> **THE PROBLEM**: Pull every line containing the word "정의되었습니다" out of the material below.

> **DATA FOR PROCESSING**:

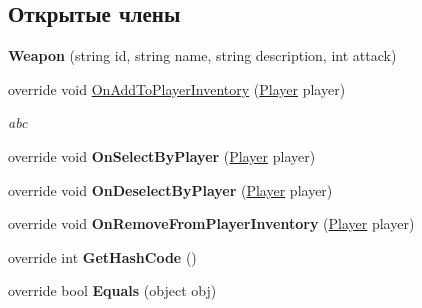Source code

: \subsection*{Открытые члены}
\begin{DoxyCompactItemize}
\item 
\hypertarget{class_a_s_c_i_i_wars_1_1_game_1_1_weapon_ab292fb175c5d6e29ec2918069f831d4c}{}\label{class_a_s_c_i_i_wars_1_1_game_1_1_weapon_ab292fb175c5d6e29ec2918069f831d4c} 
{\bfseries Weapon} (string id, string name, string description, int attack)
\item 
\hypertarget{class_a_s_c_i_i_wars_1_1_game_1_1_weapon_ad29135a3edb4ea03f29163d788364299}{}\label{class_a_s_c_i_i_wars_1_1_game_1_1_weapon_ad29135a3edb4ea03f29163d788364299} 
override void \hyperlink{class_a_s_c_i_i_wars_1_1_game_1_1_weapon_ad29135a3edb4ea03f29163d788364299}{On\+Add\+To\+Player\+Inventory} (\hyperlink{class_a_s_c_i_i_wars_1_1_game_1_1_player}{Player} player)
\begin{DoxyCompactList}\small\item\em abc \end{DoxyCompactList}\item 
\hypertarget{class_a_s_c_i_i_wars_1_1_game_1_1_weapon_a6cd549ad51fa64884a66b1083098465f}{}\label{class_a_s_c_i_i_wars_1_1_game_1_1_weapon_a6cd549ad51fa64884a66b1083098465f} 
override void {\bfseries On\+Select\+By\+Player} (\hyperlink{class_a_s_c_i_i_wars_1_1_game_1_1_player}{Player} player)
\item 
\hypertarget{class_a_s_c_i_i_wars_1_1_game_1_1_weapon_aa03a588bfb93fbf63d4d7bf63ce62ae1}{}\label{class_a_s_c_i_i_wars_1_1_game_1_1_weapon_aa03a588bfb93fbf63d4d7bf63ce62ae1} 
override void {\bfseries On\+Deselect\+By\+Player} (\hyperlink{class_a_s_c_i_i_wars_1_1_game_1_1_player}{Player} player)
\item 
\hypertarget{class_a_s_c_i_i_wars_1_1_game_1_1_weapon_a1fc9edec1d3881aee188a30ddc8f9e58}{}\label{class_a_s_c_i_i_wars_1_1_game_1_1_weapon_a1fc9edec1d3881aee188a30ddc8f9e58} 
override void {\bfseries On\+Remove\+From\+Player\+Inventory} (\hyperlink{class_a_s_c_i_i_wars_1_1_game_1_1_player}{Player} player)
\item 
\hypertarget{class_a_s_c_i_i_wars_1_1_game_1_1_weapon_af252081d5a5f047785ed545946bb5214}{}\label{class_a_s_c_i_i_wars_1_1_game_1_1_weapon_af252081d5a5f047785ed545946bb5214} 
override int {\bfseries Get\+Hash\+Code} ()
\item 
\hypertarget{class_a_s_c_i_i_wars_1_1_game_1_1_weapon_a281a4ca4d8a376aeda8408551ee168cf}{}\label{class_a_s_c_i_i_wars_1_1_game_1_1_weapon_a281a4ca4d8a376aeda8408551ee168cf} 
override bool {\bfseries Equals} (object obj)
\end{DoxyCompactItemize}
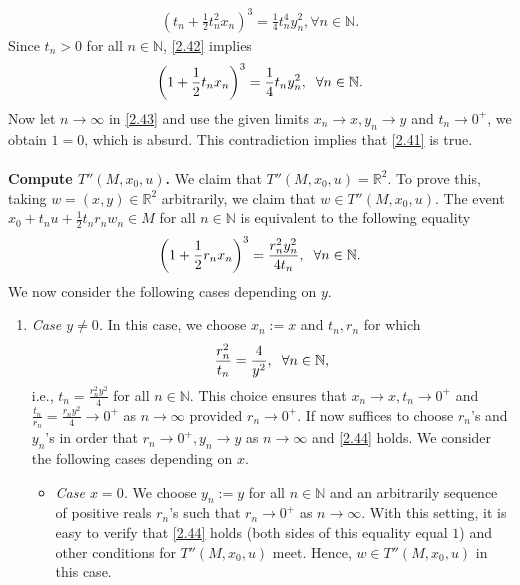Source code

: \documentclass[a4paper]{article}
\numberwithin{equation}{section}
\begin{document}
\begin{enumerate}
\begin{align}
\label{2.42}
{\left( {{t_n} + \frac{1}{2}t_n^2{x_n}} \right)^3} = \frac{1}{4}t_n^4y_n^2,\forall n \in \mathbb{N}.
\end{align}
Since $t_n>0$ for all $n\in \mathbb{N}$, \eqref{2.42} implies
\begin{align}
\label{2.43}
{\left( {1 + \frac{1}{2}{t_n}{x_n}} \right)^3} = \frac{1}{4}{t_n}y_n^2,\hspace{0.2cm}\forall n \in \mathbb{N}.
\end{align}
Now let $n\to \infty$ in \eqref{2.43} and use the given limits $x_n\to x,y_n\to y$ and $t_n\to 0^+$, we obtain $1=0$, which is absurd. This contradiction implies that \eqref{2.41} is true.\\
\\
\textbf{Compute $T''\left( {M,{x_0},u} \right)$.} We claim that $T''\left( {M,{x_0},u} \right) = \mathbb{R}^2$. To prove this, taking $w=\left(x,y\right)\in \mathbb{R}^2$ arbitrarily, we claim that $w\in T''\left(M,x_0,u\right)$. The event $x_0+t_nu+\frac{1}{2}t_nr_nw_n\in M$ for all $n\in \mathbb{N}$ is equivalent to the following equality
\begin{align}
\label{2.44}
{\left( {1 + \frac{1}{2}{r_n}{x_n}} \right)^3} = \frac{{r_n^2y_n^2}}{{4{t_n}}},\hspace{0.2cm}\forall n \in \mathbb{N}.
\end{align}
We now consider the following cases depending on $y$.
\begin{enumerate}
\item \textit{Case $y\ne 0$.} In this case, we choose $x_n:=x$  and $t_n,r_n$ for which
\begin{align}
\frac{{r_n^2}}{{{t_n}}} = \frac{4}{{{y^2}}},\hspace{0.2cm}\forall n \in \mathbb{N},
\end{align}
i.e., ${t_n} = \frac{{r_n^2{y^2}}}{4}$ for all $n\in \mathbb{N}$. This choice ensures that $x_n\to x,t_n\to 0^+$ and $\frac{t_n}{r_n}=\frac{r_n y^2}{4}\to 0^+$ as $n\to \infty$ provided $r_n\to 0^+$. If now suffices to choose $r_n$'s and $y_n$'s in order that $r_n\to 0^+,y_n\to y$ as $n\to \infty$ and \eqref{2.44} holds. We consider the following cases depending on $x$. 
\begin{itemize}
\item \textit{Case $x= 0$.} We choose $y_n:=y$ for all $n\in \mathbb{N}$ and an arbitrarily sequence of positive reals $r_n$'s such that $r_n\to 0^+$ as $n\to \infty$. With this setting, it is easy to verify that \eqref{2.44} holds (both sides of this equality equal $1$) and other conditions for $T''\left(M,x_0,u\right)$ meet. Hence, $w\in T''\left(M,x_0,u\right)$ in this case.

\end{itemize}
\end{enumerate}
\end{enumerate}
\end{document}
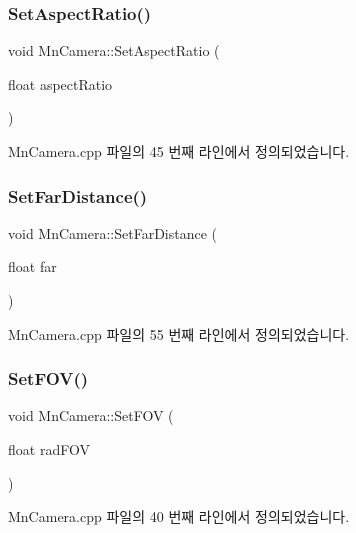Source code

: \subsubsection{\texorpdfstring{Set\+Aspect\+Ratio()}{SetAspectRatio()}}
{\footnotesize\ttfamily void Mn\+Camera\+::\+Set\+Aspect\+Ratio (\begin{DoxyParamCaption}\item[{float}]{aspect\+Ratio }\end{DoxyParamCaption})}



Mn\+Camera.\+cpp 파일의 45 번째 라인에서 정의되었습니다.

\mbox{\label{class_m_n_l_1_1_mn_camera_ab7c4cbd91462c20e32ac2b80aa83474c}} 
\subsubsection{\texorpdfstring{Set\+Far\+Distance()}{SetFarDistance()}}
{\footnotesize\ttfamily void Mn\+Camera\+::\+Set\+Far\+Distance (\begin{DoxyParamCaption}\item[{float}]{far }\end{DoxyParamCaption})}



Mn\+Camera.\+cpp 파일의 55 번째 라인에서 정의되었습니다.

\mbox{\label{class_m_n_l_1_1_mn_camera_a624327e866968d1df7fb73d2019d6aab}} 
\subsubsection{\texorpdfstring{Set\+F\+O\+V()}{SetFOV()}}
{\footnotesize\ttfamily void Mn\+Camera\+::\+Set\+F\+OV (\begin{DoxyParamCaption}\item[{float}]{rad\+F\+OV }\end{DoxyParamCaption})}



Mn\+Camera.\+cpp 파일의 40 번째 라인에서 정의되었습니다.

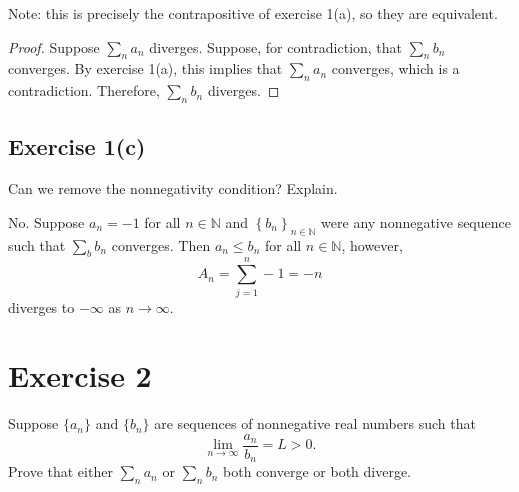 \documentclass[12pt]{article}
\newenvironment{problem}
    {\begin{lrbox}{\mybox}\begin{minipage}{0.98\textwidth}}
    {\end{minipage}\end{lrbox}\framebox[\textwidth]{\usebox{\mybox}}}
\newcommand{\N}{\mathbb{N}} %
\newcommand{\<}{\left\langle} %
\renewcommand{\>}{\right\rangle} %
\newcommand{\seq}[2][n]{\left\{#2\right\}_{#1\in\N}} %
\begin{document}
Note: this is precisely the contrapositive of exercise 1(a), so they are equivalent.

\begin{proof}
    Suppose $\sum_n a_n$ diverges. Suppose, for contradiction, that $\sum_n b_n$ converges. By exercise 1(a), this implies that $\sum_n a_n$ converges, which is a contradiction. Therefore, $\sum_n b_n$ diverges.
    
\end{proof}

\subsection*{Exercise 1(c)}
\begin{problem}
    Can we remove the nonnegativity condition? Explain.
\end{problem}
\medskip

No. Suppose $a_n=-1$ for all $n\in\N$ and $\seq{b_n}$ were any nonnegative sequence such that $\sum_b b_n$ converges. Then $a_n \leq b_n$ for all $n\in\N$, however,
\[A_n = \sum_{j=1}^n-1 = -n\]
diverges to $-\infty$ as $n\to\infty$.

\newpage
\section*{Exercise 2}
\begin{problem}
    Suppose $\{a_n\}$ and $\{b_n\}$ are sequences of nonnegative real numbers such that 
    \begin{equation}
        \lim_{n\to\infty} \frac{a_n}{b_n} = L > 0.
    \end{equation}
    Prove that either $\sum_n a_n$ or $\sum_n b_n$ both converge or both diverge.
\end{problem}
\end{document}
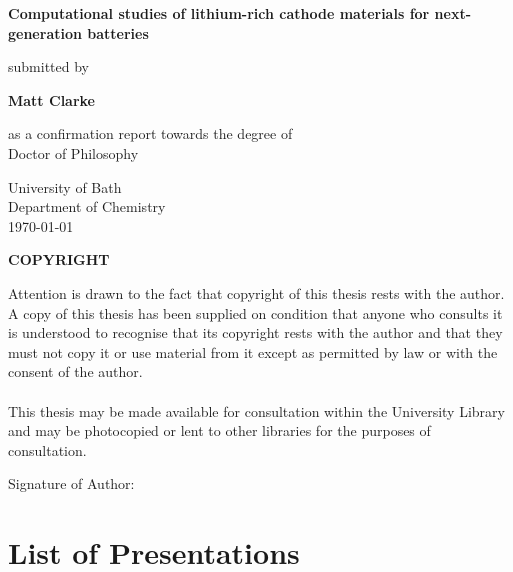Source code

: \documentclass[12pt, oneside]{report}
\begin{document}
	
\setcounter{tocdepth}{1} 

\begin{titlepage}
\begin{center}
\vspace*{1cm}
 
\Large
\textbf{Computational studies of lithium-rich cathode materials for next-generation batteries}
       
\vspace{0.5cm}
\normalsize       
submitted by
       
      
\Large
\textbf{Matt Clarke}
 
\vspace{0.5cm}
\normalsize
as a confirmation report towards the degree of\\
Doctor of Philosophy
 
\vspace{0.5cm}
       
\LARGE
University of Bath\\
\normalsize
Department of Chemistry\\
       
\vspace{0.8cm}
\today
       
\vfill
\large
\textbf{COPYRIGHT}
\end{center}
Attention is drawn to the fact that copyright of this thesis rests with the author. A
copy of this thesis has been supplied on condition that anyone who consults it is
understood to recognise that its copyright rests with the author and that they must
not copy it or use material from it except as permitted by law or with the consent of
the author.
\\
\\
This thesis may be made available for consultation within the University Library and may be photocopied or lent to other libraries for the purposes of consultation.

\vspace{2cm}
\noindent Signature of Author: \dotfill
   
\end{titlepage}


\tableofcontents
\newpage
\chapter*{List of Presentations}
\newpage

\listoffigures

\newpage
{}







\renewcommand{\bibname}{References}


\newpage


\end{document}

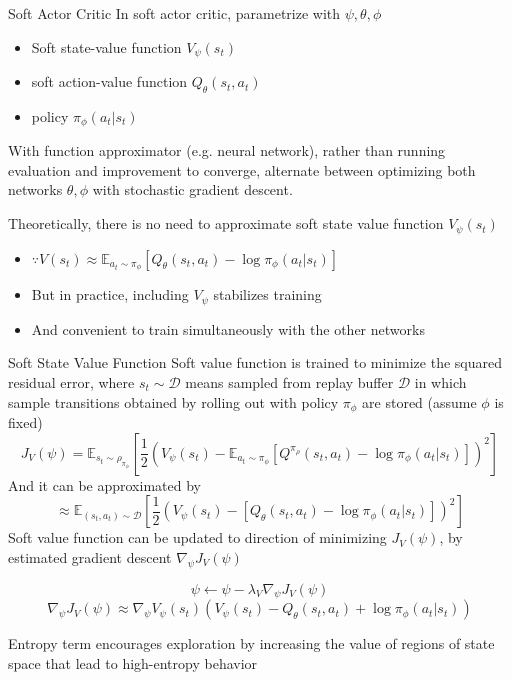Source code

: \documentclass[8pt]{beamer}
\begin{document}
\begin{frame}{Soft Actor Critic}
    In soft actor critic, parametrize with $\psi, \theta, \phi$
    \begin{itemize}
        \item Soft state-value function $V_{\psi}(s_t)$
        \item soft action-value function $Q_{\theta}(s_t,a_t)$
        \item policy $\pi_\phi(a_t|s_t)$
    \end{itemize}
    
    \bigskip
    With function approximator (e.g. neural network), rather than running evaluation and improvement to converge, alternate between optimizing both networks \(\theta, \phi \) with stochastic gradient descent.

    \bigskip
    Theoretically, there is no need to approximate soft state value function $V_\psi(s_t)$
    \begin{itemize}
        \item $\because V(s_t) \approx \mathbb{E}_{a_t \sim \pi_{\phi}} [Q_\theta (s_t, a_t) - \log{\pi_\phi(a_t|s_t)}]$
        \item But in practice, including $V_\psi$ stabilizes training
        \item And convenient to train simultaneously with the other networks
    \end{itemize}
\end{frame}

\begin{frame}{Soft State Value Function}
    Soft value function is trained to minimize the squared residual error, where $s_t \sim \mathcal{D}$ means sampled from replay buffer $\mathcal{D}$ in which sample transitions obtained by rolling out with policy $\pi_{\phi}$ are stored (assume $\phi$ is fixed)
    \[
            J_V(\psi) = \mathbb{E}_{s_t \sim \rho_{\pi_\phi}}\left[\frac{1}{2}(V_\psi(s_t) - \mathbb{E}_{a_t \sim \pi_\phi}[Q^{\pi_\rho} (s_t, a_t) - \log{\pi_\phi}(a_t|s_t)])^2\right]
    \]
    And it can be approximated by
    \[
        \approx \mathbb{E}_{(s_t, a_t) \sim \mathcal{D}}\left[\frac{1}{2}(V_\psi(s_t)-[Q_\theta(s_t, a_t) - \log{\pi_\phi(a_t|s_t)}])^2\right]
    \]
    Soft value function can be updated to direction of minimizing $J_V(\psi)$, by estimated gradient descent $\nabla_\psi J_V(\psi)$
        
    \[
        \psi \leftarrow \psi - \lambda_V \nabla_{\psi} J_V(\psi)
    \]
    \[
        \nabla_{\psi} J_V(\psi) \approx \nabla_{\psi} V_{\psi}(s_t) (V_{\psi}(s_t) - Q_\theta (s_t, a_t) + \log{\pi_\phi(a_t|s_t)})
    \]

    Entropy term encourages exploration by increasing the value of regions of state space that lead to high-entropy behavior
\end{frame}
\end{document}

> **WORKED SOLUTION**:
Mn\+Camera.\+cpp 파일의 45 번째 라인에서 정의되었습니다.
Mn\+Camera.\+cpp 파일의 55 번째 라인에서 정의되었습니다.
Mn\+Camera.\+cpp 파일의 40 번째 라인에서 정의되었습니다.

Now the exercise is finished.